Intramuscular injection of nerve growth factor (NGF) in healthy humans mimics some of the symptoms of myofascial temporomandibular disorders (M-TMD). We hypothesized that NGF induces a prolonged myofascial mechanical sensitization by increasing peripheral N-methyl-d-aspartate (NMDA) receptor expression, leading to an enhanced response of muscle nociceptors to endogenous glutamate. Behavioral experiments with an injection of NGF (25 μg/ml, 10 μl) into the masseter muscle reduced the mechanical withdrawal threshold for 1 day in male rats and 5 days in female rats. These results mirror the sex-related differences found in NGF-induced mechanical sensitization in humans. Intramuscular injection with the competitive NMDA receptor antagonist dl-2-amino-5-phosphonovaleric acid (APV, 0.020 g/ml, 10 μl) reversed the mechanical sensitization in male but not in female rats. NGF increased the number of NMDA receptor subtype 2B (NR2B)-expressing rat trigeminal masseter ganglion neurons in both sexes, which peaked at 3 days post injection. There was an association between the levels of NR2B expression and NGF-induced mechanical sensitization. The average soma size of NR2B-expressing neurons increased significantly. Increased expression of neuropeptides (CGRP and SP) was observed in NR2B-expressing masseter ganglion neurons in female but not in male rats. In healthy men and women, comparable basal expression levels of NR2B and SP were found in peripheral fibers from masseter muscle microbiopsies. This study suggests that NGF-induced sensitization of masseter nociceptors is mediated, in part, by enhanced peripheral NMDA receptor expression. Measurement of peripheral NMDA receptor expression may be useful as a biomarker for M-TMD pain.

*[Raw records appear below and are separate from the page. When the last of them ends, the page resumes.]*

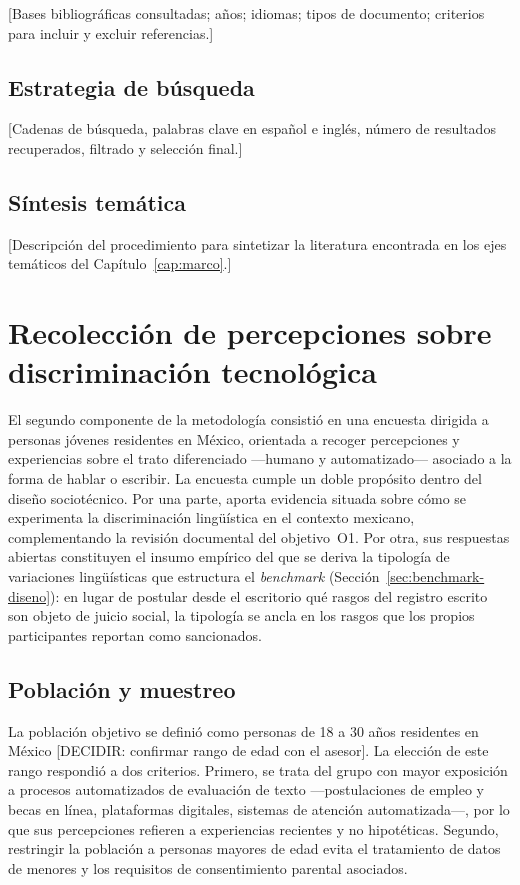 [Bases bibliográficas consultadas; años; idiomas; tipos de documento;
criterios para incluir y excluir referencias.]

\subsection{Estrategia de búsqueda}

[Cadenas de búsqueda, palabras clave en español e inglés, número de resultados
recuperados, filtrado y selección final.]

\subsection{Síntesis temática}

[Descripción del procedimiento para sintetizar la literatura encontrada en
los ejes temáticos del Capítulo~\ref{cap:marco}.]

\section{Recolección de percepciones sobre discriminación tecnológica}
\label{sec:encuesta}

El segundo componente de la metodología consistió en una encuesta dirigida a
personas jóvenes residentes en México, orientada a recoger percepciones y
experiencias sobre el trato diferenciado ---humano y automatizado--- asociado
a la forma de hablar o escribir. La encuesta cumple un doble propósito dentro
del diseño sociotécnico. Por una parte, aporta evidencia situada sobre cómo se
experimenta la discriminación lingüística en el contexto mexicano,
complementando la revisión documental del objetivo~O1. Por otra, sus
respuestas abiertas constituyen el insumo empírico del que se deriva la
tipología de variaciones lingüísticas que estructura el \emph{benchmark}
(Sección~\ref{sec:benchmark-diseno}): en lugar de postular desde el escritorio
qué rasgos del registro escrito son objeto de juicio social, la tipología se
ancla en los rasgos que los propios participantes reportan como sancionados.

\subsection{Población y muestreo}
\label{sec:poblacion-muestreo}

La población objetivo se definió como personas de 18 a 30 años residentes en
México [DECIDIR: confirmar rango de edad con el asesor]. La elección de este
rango respondió a dos criterios. Primero, se trata del grupo con mayor
exposición a procesos automatizados de evaluación de texto ---postulaciones de
empleo y becas en línea, plataformas digitales, sistemas de atención
automatizada---, por lo que sus percepciones refieren a experiencias recientes
y no hipotéticas. Segundo, restringir la población a personas mayores de edad
evita el tratamiento de datos de menores y los requisitos de consentimiento
parental asociados.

在健康人体中肌肉注射神经生长因子(NGF)会模拟肌筋膜性颞下颌关节紊乱症(M-TMD)的一些症状。我们推测,NGF通过增加外周N-甲基-D-天冬氨酸(NMDA)受体表达诱导长时间的肌筋膜机械性致敏,导致肌肉伤害感受器对内源性谷氨酸的反应增强。向雄性大鼠咬肌注射NGF(25μg/ml,10μl)的行为实验使机械撤针阈值降低1天,而在雌性大鼠中降低5天。这些结果反映了在人类中发现的NGF诱导的机械性致敏的性别差异。肌肉注射竞争性NMDA受体拮抗剂dl-2-氨基-5-磷酸戊酸(APV,0.020g/ml,10μl)可逆转雄性大鼠而非雌性大鼠的机械性致敏。NGF增加了两性中表达NMDA受体2B亚型(NR2B)的大鼠三叉咬肌神经节神经元数量,在注射后3天达到峰值。NR2B表达水平与NGF诱导的机械性致敏之间存在关联。表达NR2B的神经元的平均胞体大小显著增加。在雌性而非雄性大鼠的表达NR2B的咬肌神经节神经元中观察到神经肽(降钙素基因相关肽和P物质)表达增加。在健康男性和女性中,咬肌微生物活检的外周纤维中发现NR2B和P物质的基础表达水平相当。这项研究表明,NGF诱导的咬肌伤害感受器致敏部分是由外周NMDA受体表达增强介导的。外周NMDA受体表达的测量可能作为M-TMD疼痛的生物标志物有用。